| TASK REQUIREMENTS |
Could you copy each line of the listing below that has the word "Graph"?

═════ SUPPLIED RECORDS ═════

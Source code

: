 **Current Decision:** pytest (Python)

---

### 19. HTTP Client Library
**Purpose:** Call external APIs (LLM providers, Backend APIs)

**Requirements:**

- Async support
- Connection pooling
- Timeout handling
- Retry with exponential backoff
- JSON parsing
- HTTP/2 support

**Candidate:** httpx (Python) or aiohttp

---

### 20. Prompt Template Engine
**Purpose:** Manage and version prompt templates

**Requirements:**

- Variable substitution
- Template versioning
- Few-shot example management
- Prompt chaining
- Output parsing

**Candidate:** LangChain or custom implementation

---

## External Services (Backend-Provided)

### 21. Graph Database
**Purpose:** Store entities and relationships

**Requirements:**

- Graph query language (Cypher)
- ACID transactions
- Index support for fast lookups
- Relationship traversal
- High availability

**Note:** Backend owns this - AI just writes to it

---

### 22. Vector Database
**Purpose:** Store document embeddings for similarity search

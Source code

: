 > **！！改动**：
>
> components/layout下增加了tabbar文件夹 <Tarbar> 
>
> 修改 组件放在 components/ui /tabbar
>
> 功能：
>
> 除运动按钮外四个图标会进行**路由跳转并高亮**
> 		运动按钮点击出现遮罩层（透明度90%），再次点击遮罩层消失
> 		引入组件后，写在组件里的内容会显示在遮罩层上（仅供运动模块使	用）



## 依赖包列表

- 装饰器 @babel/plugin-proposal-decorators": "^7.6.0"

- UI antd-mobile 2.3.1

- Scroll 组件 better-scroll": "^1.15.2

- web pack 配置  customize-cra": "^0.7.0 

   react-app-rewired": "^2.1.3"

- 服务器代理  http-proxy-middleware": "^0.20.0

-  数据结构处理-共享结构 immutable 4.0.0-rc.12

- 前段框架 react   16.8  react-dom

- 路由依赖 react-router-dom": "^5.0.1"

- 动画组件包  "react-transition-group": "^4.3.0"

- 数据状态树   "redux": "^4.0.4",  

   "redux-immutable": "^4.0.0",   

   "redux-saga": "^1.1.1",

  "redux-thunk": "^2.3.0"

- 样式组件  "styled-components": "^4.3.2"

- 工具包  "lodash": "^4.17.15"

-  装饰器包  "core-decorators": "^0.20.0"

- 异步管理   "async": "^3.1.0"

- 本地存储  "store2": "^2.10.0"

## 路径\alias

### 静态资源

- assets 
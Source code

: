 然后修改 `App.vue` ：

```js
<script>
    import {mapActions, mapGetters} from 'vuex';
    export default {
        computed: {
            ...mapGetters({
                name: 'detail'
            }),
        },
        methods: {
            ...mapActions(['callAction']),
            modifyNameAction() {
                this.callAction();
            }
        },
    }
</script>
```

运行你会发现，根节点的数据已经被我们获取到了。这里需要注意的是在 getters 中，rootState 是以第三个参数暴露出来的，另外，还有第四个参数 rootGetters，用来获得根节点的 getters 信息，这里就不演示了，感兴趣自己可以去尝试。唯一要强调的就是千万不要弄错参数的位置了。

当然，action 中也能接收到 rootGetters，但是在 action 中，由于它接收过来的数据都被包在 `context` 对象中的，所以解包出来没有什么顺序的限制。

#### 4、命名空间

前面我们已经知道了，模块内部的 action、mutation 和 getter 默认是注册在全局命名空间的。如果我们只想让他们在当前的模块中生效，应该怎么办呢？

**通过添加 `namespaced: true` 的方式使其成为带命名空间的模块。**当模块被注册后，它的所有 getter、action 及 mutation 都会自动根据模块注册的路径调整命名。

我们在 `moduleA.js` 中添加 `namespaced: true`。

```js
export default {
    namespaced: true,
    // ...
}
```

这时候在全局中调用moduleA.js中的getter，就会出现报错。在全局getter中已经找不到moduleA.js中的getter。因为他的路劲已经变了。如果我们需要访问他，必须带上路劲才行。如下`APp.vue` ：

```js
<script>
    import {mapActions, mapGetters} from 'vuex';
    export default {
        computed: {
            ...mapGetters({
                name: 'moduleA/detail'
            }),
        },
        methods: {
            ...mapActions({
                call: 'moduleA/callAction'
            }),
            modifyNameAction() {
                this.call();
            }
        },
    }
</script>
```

═════

| ANSWER TO THIS TASK |
### 21. Graph Database
- Graph query language (Cypher)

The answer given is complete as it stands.